Work instruction: Please restate each line of the data below exactly. Omit all images.

■ ■ ■

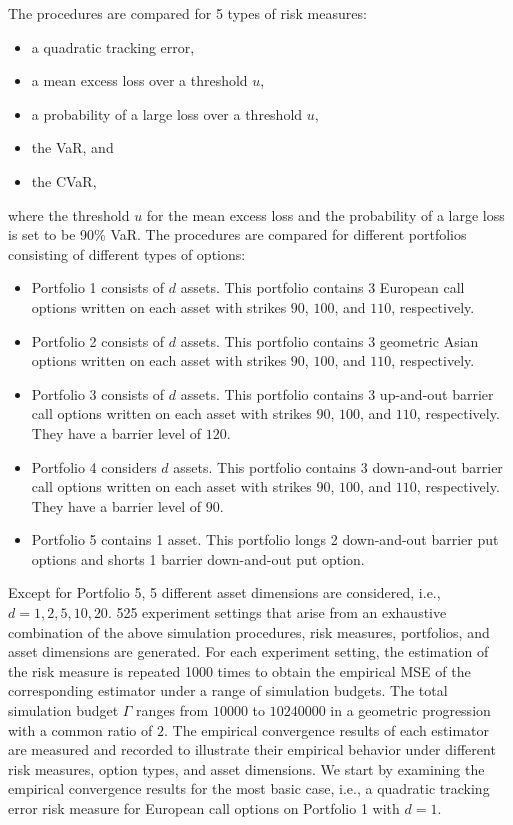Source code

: The procedures are compared for 5 types of risk measures:
\begin{itemize}
    \item a quadratic tracking error,
    \item a mean excess loss over a threshold $u$,
    \item a probability of a large loss over a threshold $u$,
    \item the VaR, and
    \item the CVaR,
\end{itemize}
where the threshold $u$ for the mean excess loss and the probability of a large loss is set to be 90\% VaR.
The procedures are compared for different portfolios consisting of different types of options:
\begin{itemize}
    \item   Portfolio 1 consists of $d$ assets.
    This portfolio contains 3 European call options written on each asset with strikes $90$, $100$, and $110$, respectively. 
    \item   Portfolio 2 consists of $d$ assets.
    This portfolio contains 3 geometric Asian options written on each asset with strikes $90$, $100$, and $110$, respectively. 
    \item   Portfolio 3 consists of $d$ assets.
    This portfolio contains 3 up-and-out barrier call options written on each asset with strikes $90$, $100$, and $110$, respectively. They have a barrier level of $120$.
    \item   Portfolio 4 considers $d$ assets.
    This portfolio contains 3 down-and-out barrier call options written on each asset with strikes $90$, $100$, and $110$, respectively. They have a barrier level of $90$.
    \item   Portfolio 5 contains 1 asset.
    This portfolio longs 2 down-and-out barrier put options and shorts 1 barrier down-and-out put option. 
\end{itemize}
Except for Portfolio 5, 5 different asset dimensions are considered, i.e., $d = 1, 2, 5, 10, 20$.
525 experiment settings that arise from an exhaustive combination of the above simulation procedures, risk measures, portfolios, and asset dimensions are generated.
For each experiment setting, the estimation of the risk measure is repeated \num{1000} times to obtain the empirical MSE of the corresponding estimator under a range of simulation budgets.
The total simulation budget $\Gamma$ ranges from $\num{10000}$ to $\num{10240000}$ in a geometric progression with a common ratio of $2$.
The empirical convergence results of each estimator are measured and recorded to illustrate their empirical behavior under different risk measures, option types, and asset dimensions.
We start by examining the empirical convergence results for the most basic case, i.e., a quadratic tracking error risk measure for European call options on Portfolio 1 with $d = 1$.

■ ■ ■

Result of the exercise:
Source code

: The procedures are compared for 5 types of risk measures:
\begin{itemize}
    \item a quadratic tracking error,
    \item a mean excess loss over a threshold $u$,
    \item a probability of a large loss over a threshold $u$,
    \item the VaR, and
    \item the CVaR,
\end{itemize}
where the threshold $u$ for the mean excess loss and the probability of a large loss is set to be 90\% VaR.
The procedures are compared for different portfolios consisting of different types of options:
\begin{itemize}
    \item   Portfolio 1 consists of $d$ assets.
    This portfolio contains 3 European call options written on each asset with strikes $90$, $100$, and $110$, respectively. 
    \item   Portfolio 2 consists of $d$ assets.
    This portfolio contains 3 geometric Asian options written on each asset with strikes $90$, $100$, and $110$, respectively. 
    \item   Portfolio 3 consists of $d$ assets.
    This portfolio contains 3 up-and-out barrier call options written on each asset with strikes $90$, $100$, and $110$, respectively. They have a barrier level of $120$.
    \item   Portfolio 4 considers $d$ assets.
    This portfolio contains 3 down-and-out barrier call options written on each asset with strikes $90$, $100$, and $110$, respectively. They have a barrier level of $90$.
    \item   Portfolio 5 contains 1 asset.
    This portfolio longs 2 down-and-out barrier put options and shorts 1 barrier down-and-out put option. 
\end{itemize}
Except for Portfolio 5, 5 different asset dimensions are considered, i.e., $d = 1, 2, 5, 10, 20$.
525 experiment settings that arise from an exhaustive combination of the above simulation procedures, risk measures, portfolios, and asset dimensions are generated.
For each experiment setting, the estimation of the risk measure is repeated \num{1000} times to obtain the empirical MSE of the corresponding estimator under a range of simulation budgets.
The total simulation budget $\Gamma$ ranges from $\num{10000}$ to $\num{10240000}$ in a geometric progression with a common ratio of $2$.
The empirical convergence results of each estimator are measured and recorded to illustrate their empirical behavior under different risk measures, option types, and asset dimensions.
We start by examining the empirical convergence results for the most basic case, i.e., a quadratic tracking error risk measure for European call options on Portfolio 1 with $d = 1$.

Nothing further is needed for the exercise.